The documentary takes eBay at its word, to a point, anyway, introducing the “personal effect” by way of Faber’s own experience auctioning an item — his framed collection of tickets from that 1998 season when Mark McGwire made his home run record. Yes, the whole steroids scandal will cut into the value, but Faber goes through the process and puts it up for sale. Though it doesn’t generate much interest by documentary’s end, at least you’ll be familiar with the links and clicks and recorded voice directions that frame the eBay seller’s experience.

And that would be a first entrance into what the eBay mucky mucks like to call “the Community.” Yes, once you’ve entered even a smidgen of information with eBay, it remains somewhere in their gigantor storage system (visualized here as a throbbing mass of machinery behind Network Operations Center chief Tom Keeven, as Faber describes it as “the place where eBay is always watching”). As well, says Steve Grove, head Product Marketing, the company keeps track of “path flows and see immediately where people are having ‘issues.'” Really, all this tracking and monitoring is only because the company wants to serve you better, to move your transactions faster, to help you make money. And to that end, the Voices Program, or “the mother of all focus groups,” invites members of the Community to commune some 10 times a year. For two days each time “I can be on anywhere from 8 to 12 hours a day”), chat, and offer suggestions — sometimes even to CEO Whitman, shown here at a cafeteria style meal, nodding as if she’s listening to the lady next to her.

Indeed, says Faber, “If you’re not listening to the Community, they can become downright un-neighborly,” at which point the documentary runs through some montagey headlines: “Trial over threats to eBay officials set to open” and “Online auction scams soar.” (When tv anchor footage appears, the images are NBC guys — Brokaw, Lauer, which only highlights the idea that corporate synergies are limited, despite their claims to global reaches.) EBay maintains as well the right to remove items it deems immoral, like “date arrangements,” breast milk, Nazi paraphernalia, and guns. “I’m kind of uncomfortable with the idea of people renting out their kids on eBay,” says one exec.

But even as the film introduces (potential) problems, you don’t get the feeling that the upper echelon suits give them too much thought. “We can better,” says Whitman, in a general sort of way. But really, she protests, the company does so many things right. To frame the contradictions — somewhat — the documentary provides a bit of history, more or less dispelling the “myth” that founder Pierre Omidyar dreamed it up as a way to sell off (or is it augment?) his wife’s Pez dispenser collection. Rather, Omidyar says, he was inspired by “the passion that people have for collectibles” to use the net to “bring power to the people.” As he discovered that these people were not prone to trust one another, and that they were prone to complain — to him, as head of the company — he developed more software that allowed users to post complaints publicly, on the Feedback Forum, thus making known culprits and rewarding well-behaved sellers.

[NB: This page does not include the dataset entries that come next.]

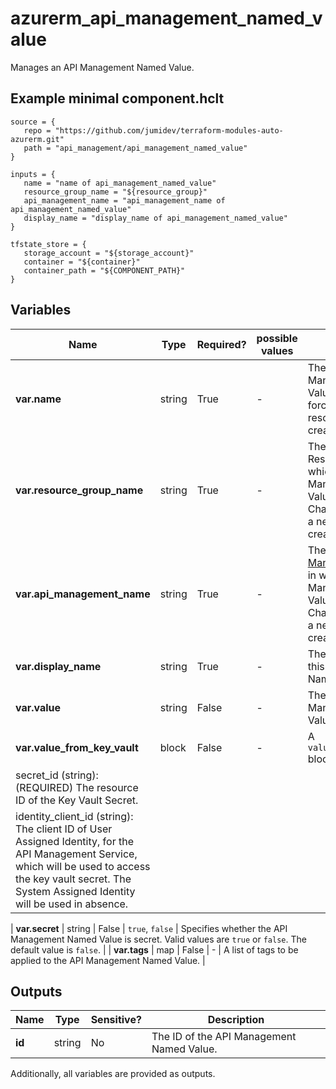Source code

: # azurerm_api_management_named_value

Manages an API Management Named Value.

## Example minimal component.hclt

```hcl
source = {
   repo = "https://github.com/jumidev/terraform-modules-auto-azurerm.git" 
   path = "api_management/api_management_named_value" 
}

inputs = {
   name = "name of api_management_named_value" 
   resource_group_name = "${resource_group}" 
   api_management_name = "api_management_name of api_management_named_value" 
   display_name = "display_name of api_management_named_value" 
}

tfstate_store = {
   storage_account = "${storage_account}" 
   container = "${container}" 
   container_path = "${COMPONENT_PATH}" 
}

```

## Variables

| Name | Type | Required? |  possible values |  Description |
| ---- | ---- | --------- |  ----------- | ----------- |
| **var.name** | string | True | -  |  The name of the API Management Named Value. Changing this forces a new resource to be created. | 
| **var.resource_group_name** | string | True | -  |  The name of the Resource Group in which the API Management Named Value should exist. Changing this forces a new resource to be created. | 
| **var.api_management_name** | string | True | -  |  The name of the [API Management Service](api_management.html) in which the API Management Named Value should exist. Changing this forces a new resource to be created. | 
| **var.display_name** | string | True | -  |  The display name of this API Management Named Value. | 
| **var.value** | string | False | -  |  The value of this API Management Named Value. | 
| **var.value_from_key_vault** | block | False | -  |  A `value_from_key_vault` block. | | `value_from_key_vault` block structure: || 
|   secret_id (string): (REQUIRED) The resource ID of the Key Vault Secret. ||
|   identity_client_id (string): The client ID of User Assigned Identity, for the API Management Service, which will be used to access the key vault secret. The System Assigned Identity will be used in absence. ||

| **var.secret** | string | False | `true`, `false`  |  Specifies whether the API Management Named Value is secret. Valid values are `true` or `false`. The default value is `false`. | 
| **var.tags** | map | False | -  |  A list of tags to be applied to the API Management Named Value. | 



## Outputs

| Name | Type | Sensitive? | Description |
| ---- | ---- | --------- | --------- |
| **id** | string | No  | The ID of the API Management Named Value. | 

Additionally, all variables are provided as outputs.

Devotees of the site have all kinds of stories to tell, most of them dealing in large numbers — meet the millionaire “high grade” comic books vendor who claims he likes to steal away from business meetings to do some buying on eBay, to “get my brain clear,” by “jump[ing] into eBay for a bit. The mind works in funny ways and it needs its exercise too.” This exercise has cost him some $5 million on collectibles, and he’s apparently just delighted about it — this guy smiles more than anyone else in the film.

Other satisfied users are sellers — a couple who has developed a DVD sales company through eBay that makes them some $800,000 a year, the wife of a sergeant in Iraq, whose appearance is accompanied by a military drum roll. As she describes her entry and immersion into eBay, she attributes her success to the fact of her marriage: “It’s the neatest thing,'” she says, to “have something listed and see people bid against each other.” Moreover, it’s “really neat to see how many people are out there to support our men and women.” And still another woman extols the way that eBay has allowed her to feel empowered since the work-related accident that left her in a wheelchair. She’s since found a sub-Community of disabled folks who do business and form friendships through eBay.

Along with these happy stories, though, the documentary keeps up a steady push of less pleasant goings-on, especially concerning disgruntlement over rising fees (both eBay and PayPal make money off of every transaction), as well as the potential for fraud, even amid the seeming confidence between sellers and buyers, and the all-important public defrocking of scoundrels. Though Whitman insists that “We want the bad guys and the community to know that we’re watching and will catch you,” at least in part because the company has 1000 employees around the world whose job is “to be watching the site 24 hours a day,” scam artists still get through, and buyers are still fooled, with little in the way of insurance against loss. “It’s an art,” smiles Whitman, “not a science.”

Still, The eBay Effect suggests that much of such corporate speak is just that, public relations patter for workers and stockholders. The company is always “looking better,” or “looking forward.” The film suggests that looking in at itself wouldn’t be a bad idea, either.